• PROBLEM TO WORK ON
Which of the lines in the data mention the string "이해하는"? List them all.

• PROVIDED MATERIAL
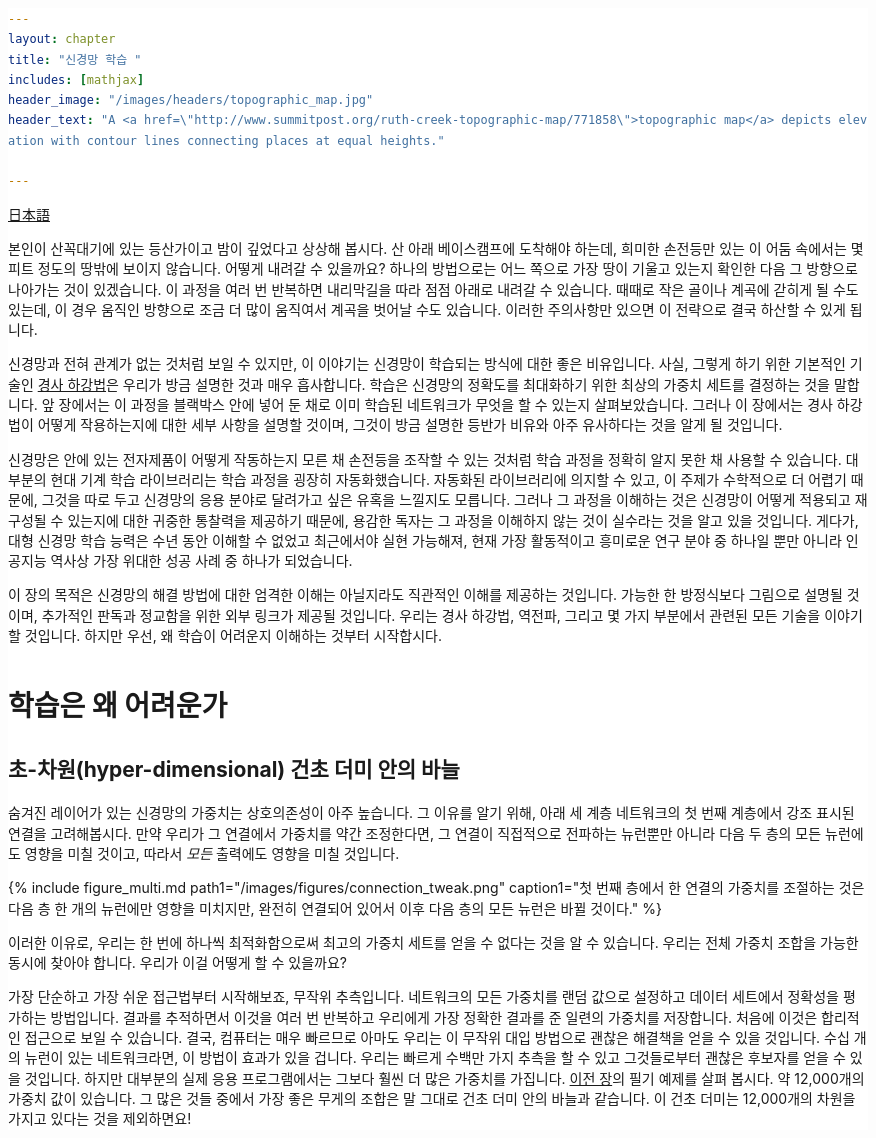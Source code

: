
 ```yaml
---
layout: chapter
title: "신경망 학습 "
includes: [mathjax]
header_image: "/images/headers/topographic_map.jpg"
header_text: "A <a href=\"http://www.summitpost.org/ruth-creek-topographic-map/771858\">topographic map</a> depicts elevation with contour lines connecting places at equal heights."

---
```




[日本語](/ml4a/jp/how_neural_networks_are_trained/)

본인이 산꼭대기에 있는 등산가이고 밤이 깊었다고 상상해 봅시다. 산 아래 베이스캠프에 도착해야 하는데, 희미한 손전등만 있는 이 어둠 속에서는 몇 피트 정도의 땅밖에 보이지 않습니다. 어떻게 내려갈 수 있을까요? 하나의 방법으로는 어느 쪽으로 가장 땅이 기울고 있는지 확인한 다음 그 방향으로 나아가는 것이 있겠습니다. 이 과정을 여러 번 반복하면 내리막길을 따라 점점 아래로 내려갈 수 있습니다. 때때로 작은 골이나 계곡에 갇히게 될 수도 있는데, 이 경우 움직인 방향으로 조금 더 많이 움직여서 계곡을 벗어날 수도 있습니다. 이러한 주의사항만 있으면 이 전략으로 결국 하산할 수 있게 됩니다.

신경망과 전혀 관계가 없는 것처럼 보일 수 있지만, 이 이야기는 신경망이 학습되는 방식에 대한 좋은 비유입니다. 사실, 그렇게 하기 위한 기본적인 기술인 [경사 하강법](https://ko.wikipedia.org/wiki/%EA%B2%BD%EC%82%AC_%ED%95%98%EA%B0%95%EB%B2%95)은 우리가 방금 설명한 것과 매우 흡사합니다. 학습은 신경망의 정확도를 최대화하기 위한 최상의 가중치 세트를 결정하는 것을 말합니다. 앞 장에서는 이 과정을 블랙박스 안에 넣어 둔 채로 이미 학습된 네트워크가 무엇을 할 수 있는지 살펴보았습니다. 그러나 이 장에서는 경사 하강법이 어떻게 작용하는지에 대한 세부 사항을 설명할 것이며, 그것이 방금 설명한 등반가 비유와 아주 유사하다는 것을 알게 될 것입니다.

신경망은 안에 있는 전자제품이 어떻게 작동하는지 모른 채 손전등을 조작할 수 있는 것처럼 학습 과정을 정확히 알지 못한 채 사용할 수 있습니다. 대부분의 현대 기계 학습 라이브러리는 학습 과정을 굉장히 자동화했습니다. 자동화된 라이브러리에 의지할 수 있고, 이 주제가 수학적으로 더 어렵기 때문에, 그것을 따로 두고 신경망의 응용 분야로 달려가고 싶은 유혹을 느낄지도 모릅니다. 그러나 그 과정을 이해하는 것은 신경망이 어떻게 적용되고 재구성될 수 있는지에 대한 귀중한 통찰력을 제공하기 때문에, 용감한 독자는 그 과정을 이해하지 않는 것이 실수라는 것을 알고 있을 것입니다. 게다가, 대형 신경망 학습 능력은 수년 동안 이해할 수 없었고 최근에서야 실현 가능해져, 현재 가장 활동적이고 흥미로운 연구 분야 중 하나일 뿐만 아니라 인공지능 역사상 가장 위대한 성공 사례 중 하나가 되었습니다.

이 장의 목적은 신경망의 해결 방법에 대한 엄격한 이해는 아닐지라도 직관적인 이해를 제공하는 것입니다. 가능한 한 방정식보다 그림으로 설명될 것이며, 추가적인 판독과 정교함을 위한 외부 링크가 제공될 것입니다. 우리는 경사 하강법, 역전파, 그리고 몇 가지 부분에서 관련된 모든 기술을 이야기 할 것입니다. 하지만 우선, 왜 학습이 어려운지 이해하는 것부터 시작합시다.

# 학습은 왜 어려운가

## 초-차원(hyper-dimensional) 건초 더미 안의 바늘

숨겨진 레이어가 있는 신경망의 가중치는 상호의존성이 아주 높습니다. 그 이유를 알기 위해, 아래 세 계층 네트워크의 첫 번째 계층에서 강조 표시된 연결을 고려해봅시다. 만약 우리가 그 연결에서 가중치를 약간 조정한다면, 그 연결이 직접적으로 전파하는 뉴런뿐만 아니라 다음 두 층의 모든 뉴런에도 영향을 미칠 것이고, 따라서 _모든_ 출력에도 영향을 미칠 것입니다.

{% include figure_multi.md path1="/images/figures/connection_tweak.png" caption1="첫 번째 층에서 한 연결의 가중치를 조절하는 것은 다음 층 한 개의 뉴런에만 영향을 미치지만, 완전히 연결되어 있어서 이후 다음 층의 모든 뉴런은 바뀔 것이다." %}

이러한 이유로, 우리는 한 번에 하나씩 최적화함으로써 최고의 가중치 세트를 얻을 수 없다는 것을 알 수 있습니다. 우리는 전체 가중치 조합을 가능한 동시에 찾아야 합니다. 우리가 이걸 어떻게 할 수 있을까요?

가장 단순하고 가장 쉬운 접근법부터 시작해보죠, 무작위 추측입니다. 네트워크의 모든 가중치를 랜덤 값으로 설정하고 데이터 세트에서 정확성을 평가하는 방법입니다. 결과를 추적하면서 이것을 여러 번 반복하고 우리에게 가장 정확한 결과를 준 일련의 가중치를 저장합니다. 처음에 이것은 합리적인 접근으로 보일 수 있습니다. 결국, 컴퓨터는 매우 빠르므로 아마도 우리는 이 무작위 대입 방법으로 괜찮은 해결책을 얻을 수 있을 것입니다. 수십 개의 뉴런이 있는 네트워크라면, 이 방법이 효과가 있을 겁니다. 우리는 빠르게 수백만 가지 추측을 할 수 있고 그것들로부터 괜찮은 후보자를 얻을 수 있을 것입니다. 하지만 대부분의 실제 응용 프로그램에서는 그보다 훨씬 더 많은 가중치를 가집니다. [이전 장](/ml4a/ko/neural_networks/)의 필기 예제를 살펴 봅시다. 약 12,000개의 가중치 값이 있습니다. 그 많은 것들 중에서 가장 좋은 무게의 조합은 말 그대로 건초 더미 안의 바늘과 같습니다. 이 건초 더미는 12,000개의 차원을 가지고 있다는 것을 제외하면요!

• EXERCISE ANSWER
신경망은 안에 있는 전자제품이 어떻게 작동하는지 모른 채 손전등을 조작할 수 있는 것처럼 학습 과정을 정확히 알지 못한 채 사용할 수 있습니다. 대부분의 현대 기계 학습 라이브러리는 학습 과정을 굉장히 자동화했습니다. 자동화된 라이브러리에 의지할 수 있고, 이 주제가 수학적으로 더 어렵기 때문에, 그것을 따로 두고 신경망의 응용 분야로 달려가고 싶은 유혹을 느낄지도 모릅니다. 그러나 그 과정을 이해하는 것은 신경망이 어떻게 적용되고 재구성될 수 있는지에 대한 귀중한 통찰력을 제공하기 때문에, 용감한 독자는 그 과정을 이해하지 않는 것이 실수라는 것을 알고 있을 것입니다. 게다가, 대형 신경망 학습 능력은 수년 동안 이해할 수 없었고 최근에서야 실현 가능해져, 현재 가장 활동적이고 흥미로운 연구 분야 중 하나일 뿐만 아니라 인공지능 역사상 가장 위대한 성공 사례 중 하나가 되었습니다.
이 장의 목적은 신경망의 해결 방법에 대한 엄격한 이해는 아닐지라도 직관적인 이해를 제공하는 것입니다. 가능한 한 방정식보다 그림으로 설명될 것이며, 추가적인 판독과 정교함을 위한 외부 링크가 제공될 것입니다. 우리는 경사 하강법, 역전파, 그리고 몇 가지 부분에서 관련된 모든 기술을 이야기 할 것입니다. 하지만 우선, 왜 학습이 어려운지 이해하는 것부터 시작합시다.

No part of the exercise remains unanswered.